**Exercise directions**: Even if the data beneath seems repetitive, write it all out again exactly.

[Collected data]
• • • •

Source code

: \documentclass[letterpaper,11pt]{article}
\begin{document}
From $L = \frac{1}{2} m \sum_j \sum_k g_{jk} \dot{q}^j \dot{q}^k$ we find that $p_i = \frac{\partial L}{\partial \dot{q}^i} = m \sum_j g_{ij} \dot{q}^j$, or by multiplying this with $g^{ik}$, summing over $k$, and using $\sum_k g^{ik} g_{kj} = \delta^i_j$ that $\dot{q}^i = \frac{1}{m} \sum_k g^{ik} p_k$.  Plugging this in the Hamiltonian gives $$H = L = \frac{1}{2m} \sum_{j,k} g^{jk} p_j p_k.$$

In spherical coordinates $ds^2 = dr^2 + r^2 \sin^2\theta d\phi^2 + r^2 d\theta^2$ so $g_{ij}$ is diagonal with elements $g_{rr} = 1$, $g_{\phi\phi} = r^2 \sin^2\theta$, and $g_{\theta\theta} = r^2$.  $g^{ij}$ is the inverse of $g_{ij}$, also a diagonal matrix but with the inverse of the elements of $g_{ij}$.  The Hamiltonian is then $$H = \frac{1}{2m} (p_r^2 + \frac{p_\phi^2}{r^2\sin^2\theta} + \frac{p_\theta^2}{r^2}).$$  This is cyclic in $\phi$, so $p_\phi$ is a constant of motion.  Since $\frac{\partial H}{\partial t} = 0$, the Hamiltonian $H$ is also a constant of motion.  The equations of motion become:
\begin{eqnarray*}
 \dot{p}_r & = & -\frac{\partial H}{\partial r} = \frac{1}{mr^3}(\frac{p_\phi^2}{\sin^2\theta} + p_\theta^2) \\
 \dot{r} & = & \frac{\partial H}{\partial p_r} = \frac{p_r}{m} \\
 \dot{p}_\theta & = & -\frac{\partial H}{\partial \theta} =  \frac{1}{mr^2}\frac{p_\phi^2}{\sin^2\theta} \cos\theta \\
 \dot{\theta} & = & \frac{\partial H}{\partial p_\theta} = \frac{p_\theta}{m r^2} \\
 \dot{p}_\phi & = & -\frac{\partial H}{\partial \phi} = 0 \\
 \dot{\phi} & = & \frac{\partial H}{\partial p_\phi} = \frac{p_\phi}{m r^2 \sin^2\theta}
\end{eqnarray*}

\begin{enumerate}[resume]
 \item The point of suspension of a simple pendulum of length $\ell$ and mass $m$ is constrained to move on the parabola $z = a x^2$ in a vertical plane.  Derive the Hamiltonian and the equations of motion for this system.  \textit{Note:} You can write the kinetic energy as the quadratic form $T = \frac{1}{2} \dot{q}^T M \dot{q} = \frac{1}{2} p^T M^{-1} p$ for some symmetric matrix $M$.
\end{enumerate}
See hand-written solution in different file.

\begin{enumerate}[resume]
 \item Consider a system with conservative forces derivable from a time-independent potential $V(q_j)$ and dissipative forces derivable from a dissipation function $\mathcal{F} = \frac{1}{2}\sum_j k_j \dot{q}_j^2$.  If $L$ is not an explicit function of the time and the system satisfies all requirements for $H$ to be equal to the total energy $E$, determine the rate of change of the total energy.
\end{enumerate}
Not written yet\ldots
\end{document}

• • • •

**Task result**:
Source code

: \documentclass[letterpaper,11pt]{article}
\begin{document}
From $L = \frac{1}{2} m \sum_j \sum_k g_{jk} \dot{q}^j \dot{q}^k$ we find that $p_i = \frac{\partial L}{\partial \dot{q}^i} = m \sum_j g_{ij} \dot{q}^j$, or by multiplying this with $g^{ik}$, summing over $k$, and using $\sum_k g^{ik} g_{kj} = \delta^i_j$ that $\dot{q}^i = \frac{1}{m} \sum_k g^{ik} p_k$.  Plugging this in the Hamiltonian gives $$H = L = \frac{1}{2m} \sum_{j,k} g^{jk} p_j p_k.$$

In spherical coordinates $ds^2 = dr^2 + r^2 \sin^2\theta d\phi^2 + r^2 d\theta^2$ so $g_{ij}$ is diagonal with elements $g_{rr} = 1$, $g_{\phi\phi} = r^2 \sin^2\theta$, and $g_{\theta\theta} = r^2$.  $g^{ij}$ is the inverse of $g_{ij}$, also a diagonal matrix but with the inverse of the elements of $g_{ij}$.  The Hamiltonian is then $$H = \frac{1}{2m} (p_r^2 + \frac{p_\phi^2}{r^2\sin^2\theta} + \frac{p_\theta^2}{r^2}).$$  This is cyclic in $\phi$, so $p_\phi$ is a constant of motion.  Since $\frac{\partial H}{\partial t} = 0$, the Hamiltonian $H$ is also a constant of motion.  The equations of motion become:
\begin{eqnarray*}
 \dot{p}_r & = & -\frac{\partial H}{\partial r} = \frac{1}{mr^3}(\frac{p_\phi^2}{\sin^2\theta} + p_\theta^2) \\
 \dot{r} & = & \frac{\partial H}{\partial p_r} = \frac{p_r}{m} \\
 \dot{p}_\theta & = & -\frac{\partial H}{\partial \theta} =  \frac{1}{mr^2}\frac{p_\phi^2}{\sin^2\theta} \cos\theta \\
 \dot{\theta} & = & \frac{\partial H}{\partial p_\theta} = \frac{p_\theta}{m r^2} \\
 \dot{p}_\phi & = & -\frac{\partial H}{\partial \phi} = 0 \\
 \dot{\phi} & = & \frac{\partial H}{\partial p_\phi} = \frac{p_\phi}{m r^2 \sin^2\theta}
\end{eqnarray*}

\begin{enumerate}[resume]
 \item The point of suspension of a simple pendulum of length $\ell$ and mass $m$ is constrained to move on the parabola $z = a x^2$ in a vertical plane.  Derive the Hamiltonian and the equations of motion for this system.  \textit{Note:} You can write the kinetic energy as the quadratic form $T = \frac{1}{2} \dot{q}^T M \dot{q} = \frac{1}{2} p^T M^{-1} p$ for some symmetric matrix $M$.
\end{enumerate}
See hand-written solution in different file.

\begin{enumerate}[resume]
 \item Consider a system with conservative forces derivable from a time-independent potential $V(q_j)$ and dissipative forces derivable from a dissipation function $\mathcal{F} = \frac{1}{2}\sum_j k_j \dot{q}_j^2$.  If $L$ is not an explicit function of the time and the system satisfies all requirements for $H$ to be equal to the total energy $E$, determine the rate of change of the total energy.
\end{enumerate}
Not written yet\ldots
\end{document}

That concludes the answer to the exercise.